Spieren bovenarm | De bovenarm

Musculatuur van de bovenarm

On de bovenarmzijn de spieren verdeeld in twee groepen: de bovenarmfascia (fascia brachii) en het laterale en middelste intermusculaire septum. Buigspieren: de buigspieren van de bovenarm zijn Alle buigspieren worden geïnnerveerd door de nervus musculocutaneus De biceps brachii spier bestaat uit twee grote spierkoppen en heeft dus twee verschillende oorsprong.
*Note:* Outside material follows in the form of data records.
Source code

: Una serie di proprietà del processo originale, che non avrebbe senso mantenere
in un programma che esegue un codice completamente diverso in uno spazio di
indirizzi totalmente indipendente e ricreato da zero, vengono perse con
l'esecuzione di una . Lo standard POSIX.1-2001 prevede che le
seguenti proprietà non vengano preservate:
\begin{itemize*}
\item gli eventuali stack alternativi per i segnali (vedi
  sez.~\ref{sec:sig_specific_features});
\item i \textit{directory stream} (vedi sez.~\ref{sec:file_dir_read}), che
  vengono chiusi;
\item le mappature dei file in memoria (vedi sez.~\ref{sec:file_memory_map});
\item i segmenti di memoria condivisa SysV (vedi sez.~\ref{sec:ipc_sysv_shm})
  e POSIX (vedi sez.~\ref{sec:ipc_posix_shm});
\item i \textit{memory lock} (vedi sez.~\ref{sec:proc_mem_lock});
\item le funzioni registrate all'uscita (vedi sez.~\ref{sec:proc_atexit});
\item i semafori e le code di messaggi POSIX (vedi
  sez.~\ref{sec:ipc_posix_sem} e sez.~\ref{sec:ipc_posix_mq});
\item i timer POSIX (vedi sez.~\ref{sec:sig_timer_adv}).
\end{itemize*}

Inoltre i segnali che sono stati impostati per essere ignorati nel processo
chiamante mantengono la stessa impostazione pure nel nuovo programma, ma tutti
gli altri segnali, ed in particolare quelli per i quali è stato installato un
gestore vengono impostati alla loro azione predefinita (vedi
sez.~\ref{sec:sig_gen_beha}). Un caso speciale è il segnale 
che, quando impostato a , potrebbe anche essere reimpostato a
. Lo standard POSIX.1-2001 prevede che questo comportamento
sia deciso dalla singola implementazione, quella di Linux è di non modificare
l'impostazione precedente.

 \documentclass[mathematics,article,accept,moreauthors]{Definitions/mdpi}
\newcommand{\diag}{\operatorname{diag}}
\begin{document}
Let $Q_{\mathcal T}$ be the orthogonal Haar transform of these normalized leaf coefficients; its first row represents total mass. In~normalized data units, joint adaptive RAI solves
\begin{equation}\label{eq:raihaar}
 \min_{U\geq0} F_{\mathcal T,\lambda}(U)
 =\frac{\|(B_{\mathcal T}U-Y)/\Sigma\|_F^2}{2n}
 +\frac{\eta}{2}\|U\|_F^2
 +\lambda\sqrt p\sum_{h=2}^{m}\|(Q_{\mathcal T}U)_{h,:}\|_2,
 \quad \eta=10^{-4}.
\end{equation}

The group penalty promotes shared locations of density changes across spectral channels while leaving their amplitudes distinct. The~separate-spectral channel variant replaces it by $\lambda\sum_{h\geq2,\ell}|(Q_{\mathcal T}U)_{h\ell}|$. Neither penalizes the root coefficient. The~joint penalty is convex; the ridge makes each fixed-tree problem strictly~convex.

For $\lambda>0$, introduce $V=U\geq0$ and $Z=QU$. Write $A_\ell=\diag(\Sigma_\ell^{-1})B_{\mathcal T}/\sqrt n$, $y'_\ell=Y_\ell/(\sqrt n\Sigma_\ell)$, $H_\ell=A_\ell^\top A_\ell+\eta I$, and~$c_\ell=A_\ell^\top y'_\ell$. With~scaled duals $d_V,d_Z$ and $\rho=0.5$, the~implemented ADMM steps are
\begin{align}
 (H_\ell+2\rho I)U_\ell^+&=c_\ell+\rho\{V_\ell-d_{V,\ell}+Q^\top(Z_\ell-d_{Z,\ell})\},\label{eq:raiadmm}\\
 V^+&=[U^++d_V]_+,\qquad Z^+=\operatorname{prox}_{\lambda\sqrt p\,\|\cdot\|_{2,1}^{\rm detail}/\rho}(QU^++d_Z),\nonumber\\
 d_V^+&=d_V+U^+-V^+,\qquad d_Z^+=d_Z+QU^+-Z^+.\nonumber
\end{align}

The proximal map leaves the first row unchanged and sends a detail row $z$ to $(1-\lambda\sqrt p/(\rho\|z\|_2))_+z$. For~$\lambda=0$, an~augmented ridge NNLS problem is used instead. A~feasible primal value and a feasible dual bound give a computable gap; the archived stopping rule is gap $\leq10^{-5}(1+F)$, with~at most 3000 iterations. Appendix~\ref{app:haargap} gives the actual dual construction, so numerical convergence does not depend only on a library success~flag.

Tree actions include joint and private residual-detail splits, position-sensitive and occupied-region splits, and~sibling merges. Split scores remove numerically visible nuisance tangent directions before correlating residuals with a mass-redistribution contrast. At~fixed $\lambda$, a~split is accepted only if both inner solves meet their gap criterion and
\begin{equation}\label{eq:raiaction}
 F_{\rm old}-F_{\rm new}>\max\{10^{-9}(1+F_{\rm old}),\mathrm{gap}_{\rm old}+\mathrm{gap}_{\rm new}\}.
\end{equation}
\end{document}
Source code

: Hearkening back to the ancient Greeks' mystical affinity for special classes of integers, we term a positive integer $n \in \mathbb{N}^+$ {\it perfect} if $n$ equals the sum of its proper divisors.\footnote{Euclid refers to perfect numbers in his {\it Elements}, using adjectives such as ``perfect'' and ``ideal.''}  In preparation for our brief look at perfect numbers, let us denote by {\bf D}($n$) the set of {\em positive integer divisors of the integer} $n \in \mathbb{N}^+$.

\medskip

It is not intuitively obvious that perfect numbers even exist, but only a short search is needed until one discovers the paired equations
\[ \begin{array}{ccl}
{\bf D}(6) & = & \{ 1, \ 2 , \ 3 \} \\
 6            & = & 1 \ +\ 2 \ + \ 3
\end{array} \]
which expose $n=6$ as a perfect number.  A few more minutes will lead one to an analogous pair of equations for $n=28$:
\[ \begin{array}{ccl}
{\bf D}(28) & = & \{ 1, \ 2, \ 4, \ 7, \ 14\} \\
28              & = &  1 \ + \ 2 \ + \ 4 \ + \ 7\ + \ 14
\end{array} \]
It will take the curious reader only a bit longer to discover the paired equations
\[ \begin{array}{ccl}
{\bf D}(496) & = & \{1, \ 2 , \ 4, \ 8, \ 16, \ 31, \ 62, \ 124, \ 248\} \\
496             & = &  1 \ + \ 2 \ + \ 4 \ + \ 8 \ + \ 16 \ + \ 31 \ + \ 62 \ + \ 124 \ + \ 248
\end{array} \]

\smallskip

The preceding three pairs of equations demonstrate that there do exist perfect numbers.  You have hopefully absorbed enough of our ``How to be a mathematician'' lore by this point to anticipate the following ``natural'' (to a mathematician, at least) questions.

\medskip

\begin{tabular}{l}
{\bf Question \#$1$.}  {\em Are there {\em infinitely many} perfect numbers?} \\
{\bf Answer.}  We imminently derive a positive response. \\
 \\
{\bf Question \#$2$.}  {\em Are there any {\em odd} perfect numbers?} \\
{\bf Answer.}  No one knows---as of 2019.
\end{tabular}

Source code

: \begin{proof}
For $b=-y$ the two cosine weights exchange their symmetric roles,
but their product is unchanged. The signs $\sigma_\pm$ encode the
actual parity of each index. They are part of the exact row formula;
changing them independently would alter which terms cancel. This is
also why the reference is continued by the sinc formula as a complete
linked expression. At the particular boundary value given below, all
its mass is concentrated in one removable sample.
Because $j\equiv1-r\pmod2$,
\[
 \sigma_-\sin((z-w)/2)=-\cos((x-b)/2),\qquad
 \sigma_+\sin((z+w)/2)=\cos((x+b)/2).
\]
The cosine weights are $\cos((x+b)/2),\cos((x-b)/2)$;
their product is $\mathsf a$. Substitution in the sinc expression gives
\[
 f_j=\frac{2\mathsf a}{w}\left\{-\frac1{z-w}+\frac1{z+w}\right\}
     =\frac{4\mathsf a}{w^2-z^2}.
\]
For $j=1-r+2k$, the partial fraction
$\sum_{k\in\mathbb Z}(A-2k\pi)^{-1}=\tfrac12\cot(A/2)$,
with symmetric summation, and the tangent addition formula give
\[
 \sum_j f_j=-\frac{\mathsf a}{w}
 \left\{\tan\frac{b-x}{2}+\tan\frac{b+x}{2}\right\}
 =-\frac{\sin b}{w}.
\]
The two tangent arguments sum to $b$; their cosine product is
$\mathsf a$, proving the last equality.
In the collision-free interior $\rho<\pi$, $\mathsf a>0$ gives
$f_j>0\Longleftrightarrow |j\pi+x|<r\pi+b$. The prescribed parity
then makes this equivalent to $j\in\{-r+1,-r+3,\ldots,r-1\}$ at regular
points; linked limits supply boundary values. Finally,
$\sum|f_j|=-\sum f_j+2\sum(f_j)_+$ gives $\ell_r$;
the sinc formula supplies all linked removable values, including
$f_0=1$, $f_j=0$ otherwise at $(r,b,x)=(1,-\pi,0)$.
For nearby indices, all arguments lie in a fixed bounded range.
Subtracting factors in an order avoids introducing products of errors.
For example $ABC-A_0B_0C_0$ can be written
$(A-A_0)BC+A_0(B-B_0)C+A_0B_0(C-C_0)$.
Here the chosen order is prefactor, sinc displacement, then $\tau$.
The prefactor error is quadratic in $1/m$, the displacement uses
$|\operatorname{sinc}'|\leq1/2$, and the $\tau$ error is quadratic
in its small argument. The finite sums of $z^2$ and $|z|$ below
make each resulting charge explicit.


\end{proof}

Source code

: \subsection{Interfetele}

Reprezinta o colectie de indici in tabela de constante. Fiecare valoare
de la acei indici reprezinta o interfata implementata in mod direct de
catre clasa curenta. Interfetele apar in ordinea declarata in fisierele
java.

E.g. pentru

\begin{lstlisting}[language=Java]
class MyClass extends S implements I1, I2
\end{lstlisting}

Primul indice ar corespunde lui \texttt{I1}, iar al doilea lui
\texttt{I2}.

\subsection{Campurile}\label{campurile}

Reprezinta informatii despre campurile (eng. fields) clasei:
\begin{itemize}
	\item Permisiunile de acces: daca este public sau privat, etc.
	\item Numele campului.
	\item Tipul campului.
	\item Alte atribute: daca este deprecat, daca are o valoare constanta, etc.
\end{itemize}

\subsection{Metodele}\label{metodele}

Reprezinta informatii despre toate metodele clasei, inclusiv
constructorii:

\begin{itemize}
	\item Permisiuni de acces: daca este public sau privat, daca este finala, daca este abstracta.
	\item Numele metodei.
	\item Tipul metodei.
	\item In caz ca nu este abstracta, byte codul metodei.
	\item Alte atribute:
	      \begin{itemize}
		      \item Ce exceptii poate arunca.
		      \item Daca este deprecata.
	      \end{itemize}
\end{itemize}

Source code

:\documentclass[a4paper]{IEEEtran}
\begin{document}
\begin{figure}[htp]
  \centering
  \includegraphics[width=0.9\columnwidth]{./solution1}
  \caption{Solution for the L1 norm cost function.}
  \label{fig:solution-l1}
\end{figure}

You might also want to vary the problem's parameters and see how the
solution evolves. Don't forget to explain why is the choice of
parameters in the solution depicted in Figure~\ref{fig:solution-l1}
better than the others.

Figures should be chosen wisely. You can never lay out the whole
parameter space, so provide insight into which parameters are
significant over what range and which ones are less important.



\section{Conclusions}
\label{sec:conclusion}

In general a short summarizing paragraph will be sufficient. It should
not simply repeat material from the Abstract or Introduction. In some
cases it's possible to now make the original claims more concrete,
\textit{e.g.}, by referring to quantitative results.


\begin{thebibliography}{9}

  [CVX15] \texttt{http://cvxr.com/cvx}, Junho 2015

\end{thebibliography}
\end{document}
In de loop van de tijd verenigen de twee spierkoppen zich en hechten ze samen aan de tuberositasstralen van de opperarmbeen.

De biceps brachii spier is een dubbelgewrichtsspier en heeft daarom veel functies. De pees van de caput longum strekt zich uit over de hoofd of opperarmbeen en via de schouder gezamenlijke capsule. Het kruist ook het ellebooggewricht gap.

In het schoudergewricht het leidt naar de. De belangrijkste functie van de spier is echter de beweging in het ellebooggewricht. Hier leidt de spier tot flexie en rotatie van de onderarm. Hierdoor kan de handpalm naar boven bewegen.

De Musculus brachialis vindt zijn oorsprong aan de voorkant van de opperarmbeen en hecht aan het ellebooggewricht capsule. Het buigt dus de onderarm, ongeacht de handpositie. In vergelijking met de eerder genoemde Musculus biceps brachii is het de veel sterkere flexor en is daarom vooral bij het tillen van zware lasten erg belangrijk. De coracobrachialis-spier is afkomstig van een benige projectie van de schouderblad (Processus coracoideus) en hecht zich aan het middenoppervlak van de humerus.

Zijn belangrijkste taak is het verzorgen van de strekspieren: de strekspieren van de bovenarm bevinden zich op het achteroppervlak van de bovenarm. De spier van de triceps brachii heeft drie spierkoppen die op verschillende punten ontstaan. Alle drie de delen beginnen samen bij het olecranon van de ellepijp.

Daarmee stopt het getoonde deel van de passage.